Holger Hoffstätte <holger.hoffstaette <at> googlemail.com> writes:

> 
> On 11/11/15 23:08, Holger Hoffstätte wrote:
> > On 11/11/15 22:29, Jens Axboe wrote:
> >> On 11/11/2015 08:21 AM, Holger Hoffstätte wrote:
> >>>
> >>> The loop driver always declares the rotational flag of its device as
> >>> rotational, even when the device of the mapped file is nonrotational,
> >>> as is the case with SSDs or on tmpfs. This can confuse filesystem 
tools
> >>> which are SSD-aware; in my case I frequently forget to tell 
mkfs.btrfs
> >>> that my loop device on tmpfs is nonrotational, and that I really 
don't
> >>> need any automatic metadata redundancy.
> >>>
> >>> The attached patch fixes this by introspecting the rotational flag of 
the
> >>> mapped file's underlying block device, if it exists. If the mapped 
file's
> >>> filesystem has no associated block device - as is the case on e.g. 
tmpfs -
> >>> we assume nonrotational storage.
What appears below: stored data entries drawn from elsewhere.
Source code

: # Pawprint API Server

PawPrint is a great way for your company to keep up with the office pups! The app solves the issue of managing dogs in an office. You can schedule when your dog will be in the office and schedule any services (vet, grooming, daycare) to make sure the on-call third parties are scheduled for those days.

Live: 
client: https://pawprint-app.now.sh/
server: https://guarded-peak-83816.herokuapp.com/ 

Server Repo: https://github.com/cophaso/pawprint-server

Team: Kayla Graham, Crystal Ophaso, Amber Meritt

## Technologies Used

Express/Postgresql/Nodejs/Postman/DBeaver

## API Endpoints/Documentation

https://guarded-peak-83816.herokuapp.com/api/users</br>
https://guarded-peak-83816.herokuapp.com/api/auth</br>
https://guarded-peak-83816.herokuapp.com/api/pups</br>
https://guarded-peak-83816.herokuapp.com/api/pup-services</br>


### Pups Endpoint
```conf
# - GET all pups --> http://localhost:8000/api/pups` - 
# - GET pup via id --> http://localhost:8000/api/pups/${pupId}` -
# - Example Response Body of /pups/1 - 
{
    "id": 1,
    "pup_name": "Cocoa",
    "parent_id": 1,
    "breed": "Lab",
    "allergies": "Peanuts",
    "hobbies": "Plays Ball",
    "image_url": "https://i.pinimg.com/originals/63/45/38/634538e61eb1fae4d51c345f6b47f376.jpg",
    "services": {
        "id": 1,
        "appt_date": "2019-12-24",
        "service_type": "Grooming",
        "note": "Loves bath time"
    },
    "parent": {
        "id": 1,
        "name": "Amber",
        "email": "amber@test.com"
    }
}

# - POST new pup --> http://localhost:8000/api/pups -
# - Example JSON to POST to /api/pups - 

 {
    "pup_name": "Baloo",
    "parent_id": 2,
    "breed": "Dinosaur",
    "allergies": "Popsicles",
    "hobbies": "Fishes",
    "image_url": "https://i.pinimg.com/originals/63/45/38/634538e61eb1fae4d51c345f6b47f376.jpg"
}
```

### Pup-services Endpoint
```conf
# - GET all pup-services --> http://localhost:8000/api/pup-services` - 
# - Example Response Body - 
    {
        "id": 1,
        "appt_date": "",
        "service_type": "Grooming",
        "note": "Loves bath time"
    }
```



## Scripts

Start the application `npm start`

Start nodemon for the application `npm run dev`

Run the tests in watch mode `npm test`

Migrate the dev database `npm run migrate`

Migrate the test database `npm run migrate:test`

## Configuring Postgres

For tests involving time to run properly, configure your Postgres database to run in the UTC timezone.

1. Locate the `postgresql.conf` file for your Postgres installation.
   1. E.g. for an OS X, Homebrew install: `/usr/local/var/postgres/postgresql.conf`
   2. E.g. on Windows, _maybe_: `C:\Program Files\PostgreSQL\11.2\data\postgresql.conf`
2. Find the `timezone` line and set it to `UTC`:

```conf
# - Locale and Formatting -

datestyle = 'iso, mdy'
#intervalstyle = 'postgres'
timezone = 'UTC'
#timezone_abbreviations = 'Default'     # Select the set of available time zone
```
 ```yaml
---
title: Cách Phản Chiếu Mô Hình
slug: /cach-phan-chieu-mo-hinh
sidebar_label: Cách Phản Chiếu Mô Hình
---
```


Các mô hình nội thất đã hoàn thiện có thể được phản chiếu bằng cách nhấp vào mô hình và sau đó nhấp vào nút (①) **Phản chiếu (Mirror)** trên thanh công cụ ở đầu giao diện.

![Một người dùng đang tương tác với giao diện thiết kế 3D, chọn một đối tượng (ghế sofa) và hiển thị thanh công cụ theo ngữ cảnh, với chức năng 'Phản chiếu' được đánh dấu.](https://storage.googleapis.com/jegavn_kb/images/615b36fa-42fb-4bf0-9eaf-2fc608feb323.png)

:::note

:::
If there is a better way to identify 
such
> >>> non-devices I'd love to hear them.
> >>>
> >>> Signed-off-by: Holger Hoffstätte <holger.hoffstaette <at> 
googlemail.com>

> 
> Jens,
> 
> I haven't seen this merged in any trees yet and was wondering if there's
> any chance to get this into 4.5? If there's something left to fix up 
please
> let me know.
> 
> Thanks,
> Holger
> 
> 
This patch proved useful for ureadahead: when we use it on a loop device, 
it would use the HDD method to place the data in cache using the pack 
information instead of the SSD method.